Fixing Cisco Packet Tracer’s Ugly Dark Theme on KDE#

If you’ve opened Cisco Packet Tracer on a KDE desktop environment, only to be met with a UI that looks completely off, dark buttons on dark backgrounds, unreadable text, and overall bad vibes, you’re not alone.

Packet Tracer doesn’t follow your system theme properly on KDE due to how it handles environment variables for GTK-based apps. But the good news? You can fix it with a simple workaround.

Here’s how to make Cisco Packet Tracer look decent in KDE.


Step 1: Temporarily Set Your System to a Light Theme#

Before doing anything else:

  1. Open your System Settings.

  2. Under Appearance and Style, select Colours and Themes. Figure 2

  3. Click on Colours under the Global Theme section.

  4. Choose a light colour scheme (such as Breeze Light or similar) and apply the changes. Figure 2

This will make Packet Tracer look good at least once. But we’ll make it permanent in the next steps.

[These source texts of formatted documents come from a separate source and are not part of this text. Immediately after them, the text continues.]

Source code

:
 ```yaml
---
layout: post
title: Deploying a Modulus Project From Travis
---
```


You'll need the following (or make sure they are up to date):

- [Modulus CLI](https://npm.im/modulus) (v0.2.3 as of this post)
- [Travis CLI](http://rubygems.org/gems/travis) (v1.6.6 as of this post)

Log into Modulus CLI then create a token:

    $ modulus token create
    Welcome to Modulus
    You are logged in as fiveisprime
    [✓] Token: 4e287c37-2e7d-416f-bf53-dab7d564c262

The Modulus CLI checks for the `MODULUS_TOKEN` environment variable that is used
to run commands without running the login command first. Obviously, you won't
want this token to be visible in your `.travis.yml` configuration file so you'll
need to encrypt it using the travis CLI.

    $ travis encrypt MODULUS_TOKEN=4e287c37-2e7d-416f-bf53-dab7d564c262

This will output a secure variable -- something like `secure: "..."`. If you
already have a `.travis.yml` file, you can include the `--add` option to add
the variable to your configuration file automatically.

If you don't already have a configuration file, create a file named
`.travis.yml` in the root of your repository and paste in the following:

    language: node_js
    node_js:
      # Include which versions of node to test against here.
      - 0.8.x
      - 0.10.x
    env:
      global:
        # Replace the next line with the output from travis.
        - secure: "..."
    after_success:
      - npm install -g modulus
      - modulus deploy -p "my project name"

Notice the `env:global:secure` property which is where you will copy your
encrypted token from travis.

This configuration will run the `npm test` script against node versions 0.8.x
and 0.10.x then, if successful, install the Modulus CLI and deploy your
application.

Step 2: Create a Dedicated Config Folder#

We’re going to snapshot your current (good-looking) light theme settings and isolate them just for Packet Tracer:

mkdir ~/.config-packettracer

Figure 2


Step 3: Copy GTK Configuration Files#

Now copy your current GTK theme settings to that new folder:

cp -r ~/.config/dconf ~/.config/gtk-3.0 ~/.config/gtk-4.0 ~/.config/xsettingsd ~/.config-packettracer/

Figure 2

You don’t need the entire contents of ~/.config, just the theme-related bits.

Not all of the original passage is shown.